Exercise details: Every line of the material that mentions the word "enabled" should be copied out.

Segment Open

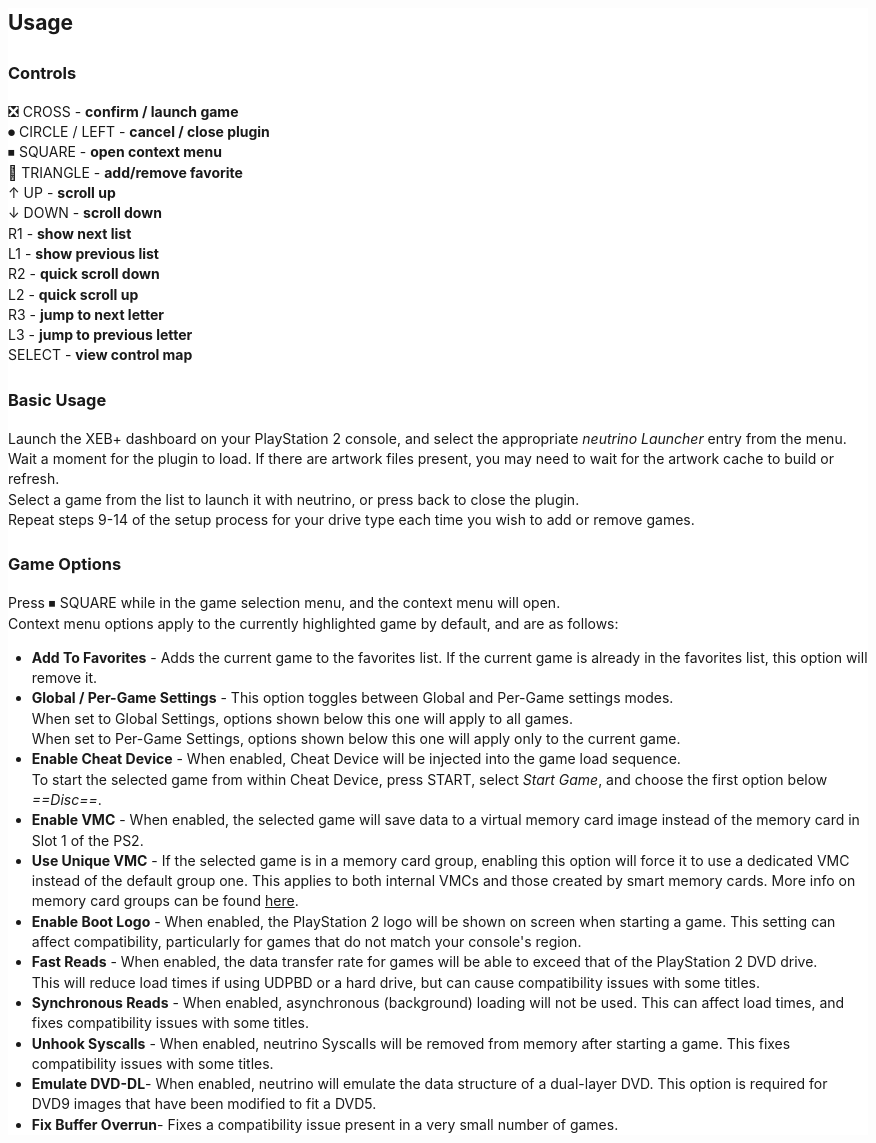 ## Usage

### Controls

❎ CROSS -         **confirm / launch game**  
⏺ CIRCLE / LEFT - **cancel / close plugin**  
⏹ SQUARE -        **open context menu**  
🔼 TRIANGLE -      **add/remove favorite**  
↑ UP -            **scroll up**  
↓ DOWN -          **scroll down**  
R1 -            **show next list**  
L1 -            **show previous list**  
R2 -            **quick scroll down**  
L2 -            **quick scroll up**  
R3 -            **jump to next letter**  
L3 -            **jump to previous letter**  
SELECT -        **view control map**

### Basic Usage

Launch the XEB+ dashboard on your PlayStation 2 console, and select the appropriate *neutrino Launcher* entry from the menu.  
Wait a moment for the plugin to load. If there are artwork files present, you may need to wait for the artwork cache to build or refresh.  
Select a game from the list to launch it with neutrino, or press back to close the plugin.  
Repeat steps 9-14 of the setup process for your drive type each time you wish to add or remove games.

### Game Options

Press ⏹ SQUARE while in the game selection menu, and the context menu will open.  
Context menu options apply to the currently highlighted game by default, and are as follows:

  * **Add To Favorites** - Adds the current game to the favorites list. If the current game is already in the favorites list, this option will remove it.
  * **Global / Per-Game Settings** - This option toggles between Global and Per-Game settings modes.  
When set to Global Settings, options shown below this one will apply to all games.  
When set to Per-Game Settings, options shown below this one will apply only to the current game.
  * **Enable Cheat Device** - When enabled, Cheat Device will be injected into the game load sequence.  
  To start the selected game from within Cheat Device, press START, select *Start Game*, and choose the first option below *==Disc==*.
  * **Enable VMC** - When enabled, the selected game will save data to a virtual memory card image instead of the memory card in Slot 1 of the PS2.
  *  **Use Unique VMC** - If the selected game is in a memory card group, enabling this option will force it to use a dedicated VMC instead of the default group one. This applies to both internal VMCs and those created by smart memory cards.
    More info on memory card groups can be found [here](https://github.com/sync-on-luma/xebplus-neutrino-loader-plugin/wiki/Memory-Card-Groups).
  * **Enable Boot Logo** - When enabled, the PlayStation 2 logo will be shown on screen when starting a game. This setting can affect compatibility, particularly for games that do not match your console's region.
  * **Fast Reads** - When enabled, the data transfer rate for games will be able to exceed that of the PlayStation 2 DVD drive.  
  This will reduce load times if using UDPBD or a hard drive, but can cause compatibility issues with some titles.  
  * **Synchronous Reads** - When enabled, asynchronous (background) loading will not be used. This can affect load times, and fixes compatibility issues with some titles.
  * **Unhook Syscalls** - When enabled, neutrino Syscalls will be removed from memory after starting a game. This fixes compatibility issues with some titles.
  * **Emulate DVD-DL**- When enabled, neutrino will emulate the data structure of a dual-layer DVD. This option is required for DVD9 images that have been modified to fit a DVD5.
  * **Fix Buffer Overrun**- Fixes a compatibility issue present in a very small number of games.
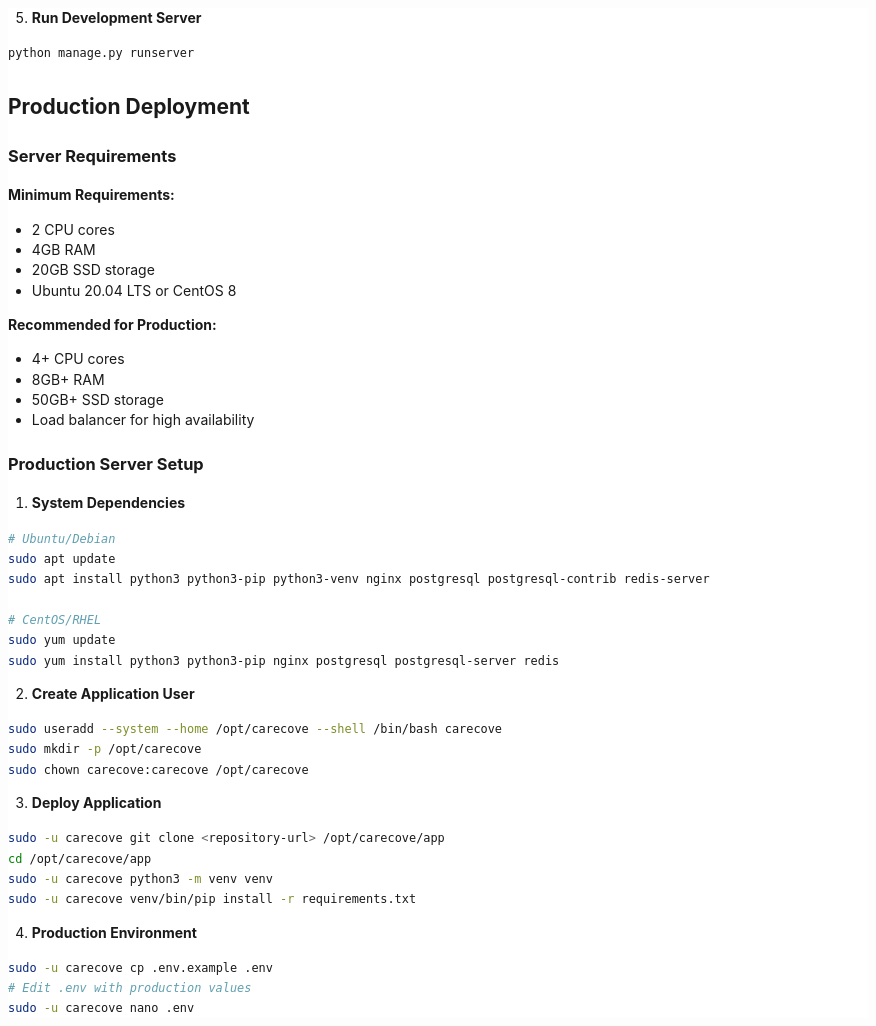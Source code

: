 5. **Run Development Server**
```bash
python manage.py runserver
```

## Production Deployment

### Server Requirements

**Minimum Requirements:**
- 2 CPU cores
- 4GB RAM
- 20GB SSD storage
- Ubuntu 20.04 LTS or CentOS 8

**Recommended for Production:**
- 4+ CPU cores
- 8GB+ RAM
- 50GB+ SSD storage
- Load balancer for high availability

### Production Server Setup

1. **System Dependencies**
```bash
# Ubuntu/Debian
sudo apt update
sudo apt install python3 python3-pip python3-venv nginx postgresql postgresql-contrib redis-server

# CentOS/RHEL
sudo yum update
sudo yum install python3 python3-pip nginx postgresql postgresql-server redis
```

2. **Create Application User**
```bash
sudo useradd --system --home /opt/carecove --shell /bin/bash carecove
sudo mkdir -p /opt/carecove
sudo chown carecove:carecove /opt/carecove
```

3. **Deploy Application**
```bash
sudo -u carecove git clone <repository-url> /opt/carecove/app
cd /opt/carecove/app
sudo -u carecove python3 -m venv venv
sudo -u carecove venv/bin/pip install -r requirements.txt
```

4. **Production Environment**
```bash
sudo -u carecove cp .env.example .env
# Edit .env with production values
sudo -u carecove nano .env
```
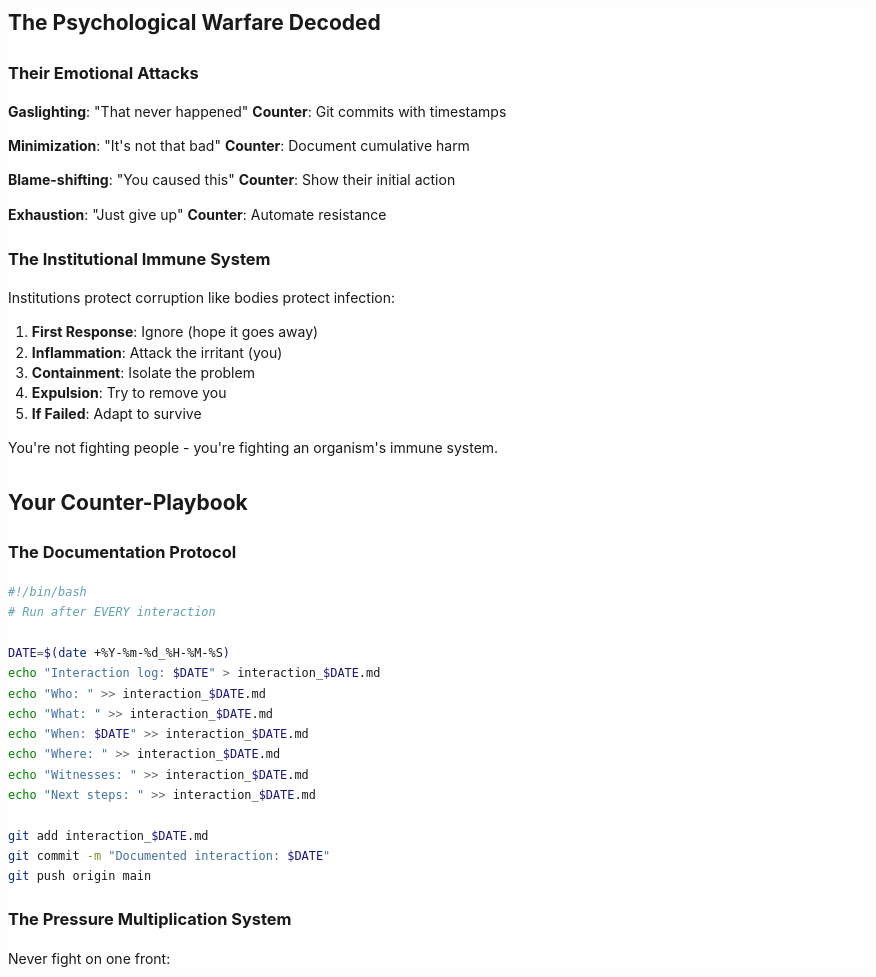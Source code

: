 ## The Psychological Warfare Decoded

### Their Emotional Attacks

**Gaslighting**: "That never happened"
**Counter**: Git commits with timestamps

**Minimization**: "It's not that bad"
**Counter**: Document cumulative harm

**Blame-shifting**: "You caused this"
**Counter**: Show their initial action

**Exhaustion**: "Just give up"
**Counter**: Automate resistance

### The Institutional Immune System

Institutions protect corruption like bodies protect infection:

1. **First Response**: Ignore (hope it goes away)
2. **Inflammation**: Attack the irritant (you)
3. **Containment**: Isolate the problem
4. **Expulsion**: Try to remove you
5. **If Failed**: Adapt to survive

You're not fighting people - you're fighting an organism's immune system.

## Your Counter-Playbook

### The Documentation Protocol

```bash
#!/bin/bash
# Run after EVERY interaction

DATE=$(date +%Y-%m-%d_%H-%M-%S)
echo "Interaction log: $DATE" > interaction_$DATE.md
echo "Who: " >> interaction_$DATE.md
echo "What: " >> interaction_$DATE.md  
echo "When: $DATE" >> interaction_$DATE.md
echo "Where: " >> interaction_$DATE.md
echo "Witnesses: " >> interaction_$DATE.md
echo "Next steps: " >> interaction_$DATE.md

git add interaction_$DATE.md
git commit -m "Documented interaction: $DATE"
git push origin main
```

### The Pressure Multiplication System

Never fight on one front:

Segment Closed

Exercise solution:
  * **Enable Cheat Device** - When enabled, Cheat Device will be injected into the game load sequence.  
  * **Enable VMC** - When enabled, the selected game will save data to a virtual memory card image instead of the memory card in Slot 1 of the PS2.
  * **Enable Boot Logo** - When enabled, the PlayStation 2 logo will be shown on screen when starting a game. This setting can affect compatibility, particularly for games that do not match your console's region.
  * **Fast Reads** - When enabled, the data transfer rate for games will be able to exceed that of the PlayStation 2 DVD drive.  
  * **Synchronous Reads** - When enabled, asynchronous (background) loading will not be used. This can affect load times, and fixes compatibility issues with some titles.
  * **Unhook Syscalls** - When enabled, neutrino Syscalls will be removed from memory after starting a game. This fixes compatibility issues with some titles.
  * **Emulate DVD-DL**- When enabled, neutrino will emulate the data structure of a dual-layer DVD. This option is required for DVD9 images that have been modified to fit a DVD5.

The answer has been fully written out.